What is the Treasury?
As a quick definition, Treasury, or Treasury management to be more precise, refers to the daily management of cash or money inflows and outflows of a company or business organization. This, therefore, refers to the daily management of collections, payments of a company, as well as the current cash management of the company and the forecast of the future situation based on the future of the company and the economic context in the one who finds the same.
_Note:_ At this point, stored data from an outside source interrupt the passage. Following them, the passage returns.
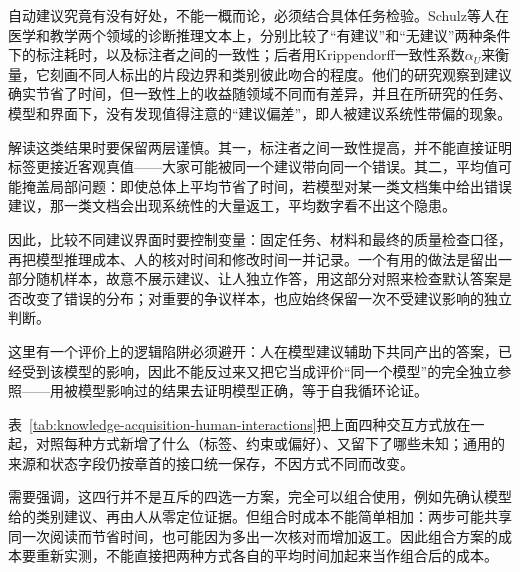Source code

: 自动建议究竟有没有好处，不能一概而论，必须结合具体任务检验。Schulz等人在医学和教学两个领域的诊断推理文本上，分别比较了“有建议”和“无建议”两种条件下的标注耗时，以及标注者之间的一致性；后者用Krippendorff一致性系数$\alpha_U$来衡量，它刻画不同人标出的片段边界和类别彼此吻合的程度。他们的研究观察到建议确实节省了时间，但一致性上的收益随领域不同而有差异，并且在所研究的任务、模型和界面下，没有发现值得注意的“建议偏差”，即人被建议系统性带偏的现象。

解读这类结果时要保留两层谨慎。其一，标注者之间一致性提高，并不能直接证明标签更接近客观真值——大家可能被同一个建议带向同一个错误。其二，平均值可能掩盖局部问题：即使总体上平均节省了时间，若模型对某一类文档集中给出错误建议，那一类文档会出现系统性的大量返工，平均数字看不出这个隐患。

因此，比较不同建议界面时要控制变量：固定任务、材料和最终的质量检查口径，再把模型推理成本、人的核对时间和修改时间一并记录。一个有用的做法是留出一部分随机样本，故意不展示建议、让人独立作答，用这部分对照来检查默认答案是否改变了错误的分布；对重要的争议样本，也应始终保留一次不受建议影响的独立判断。

这里有一个评价上的逻辑陷阱必须避开：人在模型建议辅助下共同产出的答案，已经受到该模型的影响，因此不能反过来又把它当成评价“同一个模型”的完全独立参照——用被模型影响过的结果去证明模型正确，等于自我循环论证。

表~\ref{tab:knowledge-acquisition-human-interactions}把上面四种交互方式放在一起，对照每种方式新增了什么（标签、约束或偏好）、又留下了哪些未知；通用的来源和状态字段仍按章首的接口统一保存，不因方式不同而改变。

需要强调，这四行并不是互斥的四选一方案，完全可以组合使用，例如先确认模型给的类别建议、再由人从零定位证据。但组合时成本不能简单相加：两步可能共享同一次阅读而节省时间，也可能因为多出一次核对而增加返工。因此组合方案的成本要重新实测，不能直接把两种方式各自的平均时间加起来当作组合后的成本。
On a larger scale, a company’s cash management can translate into more complex activities such as managing advance collections, obtaining loans or lines of credit, financing investment activities, managing risk coverage such as fluctuations in exchange rates or interest rates, etc.
For this reason, the level and sophistication of Treasury management varies from company to company, depending on size, sector, capital needs, etc.
To contextualize, it will not be the same, for example, the Treasury management of a Bank, which has to analyze its situation of deposits, loans and maturities of these, than the Treasury management of a small store that charges for the sale of its products. cash. The complexity therefore can vary infinitely from company to company.
Origin of Treasury management
The word Treasury comes from Latin and is not of Anglo-Saxon origin, unlike most of the financial terms we use today. For example, in the region of Provence “Thezauraria”, in Spanish the Treasury, or “trésorerie, “treasure house” in France. The definition of the French Academy is probably one of the oldest, dating from 1835. “A trésorier” or Treasurer, is a person who manages the finances of a company or an association. The Treasury also referred to the public place where public funds were managed and administered.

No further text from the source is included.